• _REQUIRED ACTION_
Reproduce the entries exactly and omit the pictures.
RECORDS FOR THIS EXERCISE Start Marker
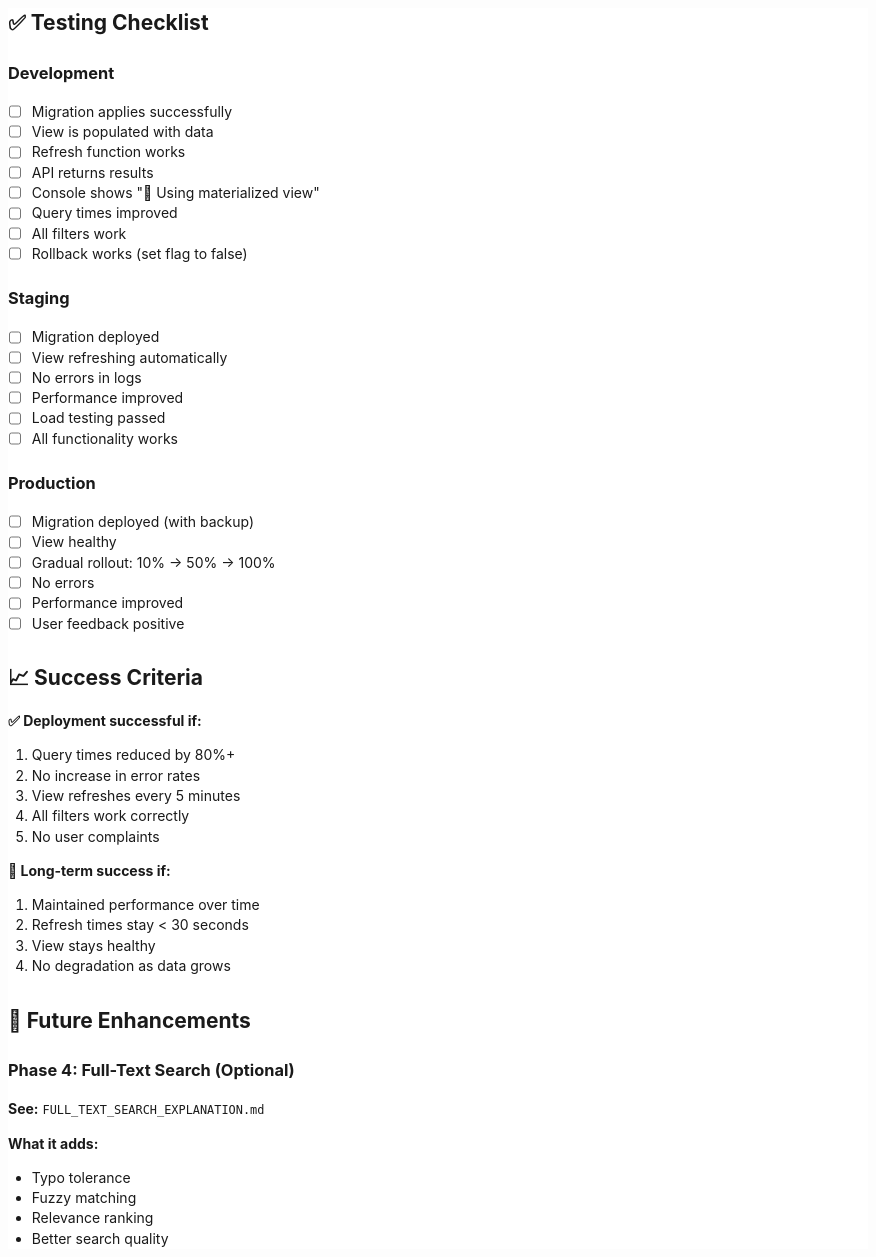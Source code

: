 ## ✅ Testing Checklist

### Development
- [ ] Migration applies successfully
- [ ] View is populated with data
- [ ] Refresh function works
- [ ] API returns results
- [ ] Console shows "🚀 Using materialized view"
- [ ] Query times improved
- [ ] All filters work
- [ ] Rollback works (set flag to false)

### Staging
- [ ] Migration deployed
- [ ] View refreshing automatically
- [ ] No errors in logs
- [ ] Performance improved
- [ ] Load testing passed
- [ ] All functionality works

### Production
- [ ] Migration deployed (with backup)
- [ ] View healthy
- [ ] Gradual rollout: 10% → 50% → 100%
- [ ] No errors
- [ ] Performance improved
- [ ] User feedback positive

## 📈 Success Criteria

**✅ Deployment successful if:**
1. Query times reduced by 80%+
2. No increase in error rates
3. View refreshes every 5 minutes
4. All filters work correctly
5. No user complaints

**🎯 Long-term success if:**
1. Maintained performance over time
2. Refresh times stay < 30 seconds
3. View stays healthy
4. No degradation as data grows

## 🔮 Future Enhancements

### Phase 4: Full-Text Search (Optional)
**See:** `FULL_TEXT_SEARCH_EXPLANATION.md`

**What it adds:**
- Typo tolerance
- Fuzzy matching
- Relevance ranking
- Better search quality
RECORDS FOR THIS EXERCISE End Marker
• _EXERCISE OUTPUT_
Source code

: ## ✅ Testing Checklist

### Development
- [ ] Migration applies successfully
- [ ] View is populated with data
- [ ] Refresh function works
- [ ] API returns results
- [ ] Console shows "🚀 Using materialized view"
- [ ] Query times improved
- [ ] All filters work
- [ ] Rollback works (set flag to false)

### Staging
- [ ] Migration deployed
- [ ] View refreshing automatically
- [ ] No errors in logs
- [ ] Performance improved
- [ ] Load testing passed
- [ ] All functionality works

### Production
- [ ] Migration deployed (with backup)
- [ ] View healthy
- [ ] Gradual rollout: 10% → 50% → 100%
- [ ] No errors
- [ ] Performance improved
- [ ] User feedback positive

## 📈 Success Criteria

**✅ Deployment successful if:**
1. Query times reduced by 80%+
2. No increase in error rates
3. View refreshes every 5 minutes
4. All filters work correctly
5. No user complaints

**🎯 Long-term success if:**
1. Maintained performance over time
2. Refresh times stay < 30 seconds
3. View stays healthy
4. No degradation as data grows

## 🔮 Future Enhancements

### Phase 4: Full-Text Search (Optional)
**See:** `FULL_TEXT_SEARCH_EXPLANATION.md`

**What it adds:**
- Typo tolerance
- Fuzzy matching
- Relevance ranking
- Better search quality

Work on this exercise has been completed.